Dopo numerosi processi Videla viene condannato a 2 ergastoli ovvero 50 anni di carcere per crimini contro l’umanità e i quali l’assassinio e la tortura di 30000 persone, attualmente l’ex presidente Videla è in carcere. Una storia tragica quella dell’Argentina all’epoca di Videla salito al governo il 24 marzo 1976 con la sua giunta militare nota al mondo intero per la violazione dei diritti umani è continua, in quegli anni in Argentina si vive nella continua sospensione delle libertà civili e sindacali; decine di migliaia di persone vengono rapite, massacrate, torturate e fatte sparire. Per essere vittime della dittatura bastava essere ritenuti militanti di organizzazioni studentesche, sindacali, politiche o che si ritenesse potessero svolgere una qualsiasi attività che interferisse con le politiche nazionali. E’ la desaparecion: ratto, tortura e scomparsa. In quegli anni connivente con il regime di Videla è la chiesa. E’ Videla stesso che ammette la connivenza tra la sua giunta militare e gli uomini della Chiesa in una delle ultime udienza
Secondo Videla la Chiesa si spinse addirittura a “offrire i suoi buoni uffici” affinché il governo informasse della morte dei figli tutte le famiglie che si fossero impegnate a non rendere pubblica la notizia e a smettere di protestare. È la prova che la Chiesa era a conoscenza dei crimini della dittatura militare, come risulta dai documenti segreti pubblicati in libri e articoli e la cui autenticità l’Episcopato è stato costretto a riconoscere dinanzi alla giustizia. Ma è altresì la prova di un coinvolgimento attivo dell’Episcopato per garantire il silenzio dei familiari delle vittime, silenzio di cui la Chiesa era garante. Videla ha detto che non fornirono informazioni sui desaparecidos affinché nessuna madre chiedesse “dove è sepolto mio figlio per portargli un fiore? Chi l’ha ucciso? Perché? Come l’hanno ucciso? A nessuna di queste domande fu data risposta”.

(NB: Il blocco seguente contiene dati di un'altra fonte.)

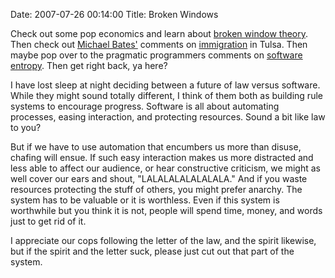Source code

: Date: 2007-07-26 00:14:00
Title: Broken Windows

Check out some pop economics and learn about [broken window theory][].
Then check out [Michael Bates'][] comments on [immigration][] in Tulsa.
Then maybe pop over to the pragmatic programmers comments on [software
entropy][]. Then get right back, ya here?

I have lost sleep at night deciding between a future of law versus
software. While they might sound totally different, I think of them both
as building rule systems to encourage progress. Software is all about
automating processes, easing interaction, and protecting resources.
Sound a bit like law to you?

But if we have to use automation that encumbers us more than disuse,
chafing will ensue. If such easy interaction makes us more distracted
and less able to affect our audience, or hear constructive criticism, we
might as well cover our ears and shout, "LALALALALALALALA." And if you
waste resources protecting the stuff of others, you might prefer
anarchy. The system has to be valuable or it is worthless. Even if this
system is worthwhile but you think it is not, people will spend time,
money, and words just to get rid of it.

I appreciate our cops following the letter of the law, and the spirit
likewise, but if the spirit and the letter suck, please just cut out
that part of the system.

  [broken window theory]: http://en.wikipedia.org/wiki/Broken_windows
  [Michael Bates']: http://www.batesline.com
  [immigration]: http://www.batesline.com/archives/003261.html
  [software entropy]: http://www.pragmaticprogrammer.com/ppbook/extracts/no_broken_windows.html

Il ragionamento è il medesimo che Videla fece il 10 aprile 1978 nel corso di un cordiale pranzo alla presenza della commissione esecutiva dell’Episcopato. Secondo la nota informativa inviata dai vescovi al Vaticano, Videla aveva detto loro che “sarebbe ovvio” affermare che nessuno è desaparecido, che “sono morti”, ma che una tale affermazione avrebbe “alimentato una serie di domande sul luogo della sepoltura. Era forse una fossa comune? E in tal caso: chi li ha messi in questa fossa? Insomma una serie di domande alle quali il governo non poteva rispondere sinceramente per le conseguenze a carico di alcune persone”, vale a dire per proteggere i sequestratori e gli assassini. (Il Fatto)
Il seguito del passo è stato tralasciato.